Monday, 17 December 2012

A voice in the Crowd

 A colleague of mine developed a marvelous theory she calls traducture which describes the power relations inherently constructed through translation.  For instance, when you hold a meeting and decide one language will be the primary language of communication and other languages will use translation, the primary language and meanings in that language move to the top of a hierarchy.  A power structure forms.  There are many subtle ways in which translation influences power, some of which are quite obvious like this example, others may be less apparent.  Having done some very informal, if-no-one-else-can-then-I-will-try sort of translation (it's a very challenging skill that I do not possess), but more often working as a cultural translator in tandem with professional translators, I have seen the impact of these power dynamics first hand.  

A recent article in the New York Times explored this topic with the example of sign language used by scientists.  The concluding remarks reflected both the cultural and cognitive divide in communication between the deaf community and hearing community.
Such elegant personifications of tricky scientific concepts leave some deaf students feeling sorry for those who rely on their ears. “One of my students was telling me recently that she can’t imagine the difficulty that hearing instructors must have in describing concepts through spoken English, because of the linearity of spoken language,” Dr. Braun said.

Listening to other communities and cultures express sentiments such as this drives me to look at how technology (ICT) captures communication.  Is it only able to capture 'the linearity of spoken language' because the organization of interface objects and the databases they connect to presumes a linear narrative pattern?

Recently, I had an article accepted for publication on the topic of crowdsourced translation, specifically used in the context of crisis and disasters.  My intent was to reflect on the process of designing the technology and consider how the broader context and long-term use of the translated (and raw untranslated) information could drive design change.

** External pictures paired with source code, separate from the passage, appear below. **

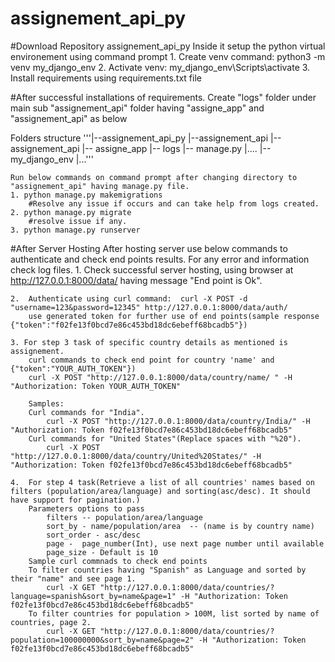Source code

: # assignement_api_py

#Download Repository assignement_api_py
    Inside it setup the python virtual environement using command prompt
    1. Create venv command: python3 -m venv my_django_env
    2. Activate venv: my_django_env\Scripts\activate
    3. Install requirements using requirements.txt file

#After successful installations of requirements.
	Create "logs" folder under main sub "assignement_api" folder having "assigne_app" and "assignement_api" as below

Folders structure
'''|--assignement_api_py
	|--assignement_api
		|-- assignement_api
		|-- assigne_app
		|-- logs
		|-- manage.py
		|....
	|--my_django_env
	|...'''

	Run below commands on command prompt after changing directory to "assignement_api" having manage.py file.
	1. python manage.py makemigrations
		#Resolve any issue if occurs and can take help from logs created.
	2. python manage.py migrate
		#resolve issue if any.
	3. python manage.py runserver

#After Server Hosting
	After hosting server use below commands to authenticate and check end points results. For any error and information check log files.
	1. Check successful server hosting, using browser at http://127.0.0.1:8000/data/ having message "End point is Ok".
	
	2.  Authenticate using curl command:  curl -X POST -d "username=123&password=12345" http://127.0.0.1:8000/data/auth/
		use generated token for further use of end points(sample response {"token":"f02fe13f0bcd7e86c453bd18dc6ebeff68bcadb5"})

	3. For step 3 task of specific country details as mentioned is assignement.
		curl commands to check end point for country 'name' and {"token":"YOUR_AUTH_TOKEN"})
		curl -X POST "http://127.0.0.1:8000/data/country/name/ " -H "Authorization: Token YOUR_AUTH_TOKEN"

		Samples:
		Curl commands for "India".
			curl -X POST "http://127.0.0.1:8000/data/country/India/" -H "Authorization: Token f02fe13f0bcd7e86c453bd18dc6ebeff68bcadb5" 
		Curl commands for "United States"(Replace spaces with "%20").
			curl -X POST "http://127.0.0.1:8000/data/country/United%20States/" -H "Authorization: Token f02fe13f0bcd7e86c453bd18dc6ebeff68bcadb5"

	4.  For step 4 task(Retrieve a list of all countries' names based on filters (population/area/language) and sorting(asc/desc). It should have support for pagination.)
		Parameters options to pass
			filters -- population/area/language
			sort_by - name/population/area  -- (name is by country name)
			sort_order - asc/desc
			page -  page_number(Int), use next page number until available
			page_size - Default is 10
		Sample curl commnads to check end points 
		To filter countries having "Spanish" as Language and sorted by their "name" and see page 1.
			curl -X GET "http://127.0.0.1:8000/data/countries/?language=spanish&sort_by=name&page=1" -H "Authorization: Token f02fe13f0bcd7e86c453bd18dc6ebeff68bcadb5"
		To filter countries for population > 100M, list sorted by name of countries, page 2.
			curl -X GET "http://127.0.0.1:8000/data/countries/?population=100000000&sort_by=name&page=2" -H "Authorization: Token f02fe13f0bcd7e86c453bd18dc6ebeff68bcadb5"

you can read a pre-publish copy here

Both International non-governmental organizations and government actors have embraced the technological union of humans and software, known as crowdsourcing, to manage the flood of information produced during recent crises. However, unlike a business solution, the task of translation is unique during a crisis situation; the costs are human, and the impact is social and political. This paper follows four crises in which different crowdsourcing applications were developed by a range of actors. In each instance, the design approach failed to incorporate the unique circumstances of the conflict context resulting in a translation application which removed authorship, dissolved intentionality, and shed contextual markers from original sources. This flawed application prevented the original contributors from interacting with the information directly related to their own life-threatening situation, and the information it amassed formed an unsound basis for decision-making by international actors. The associated consequences during: post-earthquake Haiti 2010, Libya and Egypt 2011, and Somalia 2011/12 are intended to provoke process improvement among all stakeholders.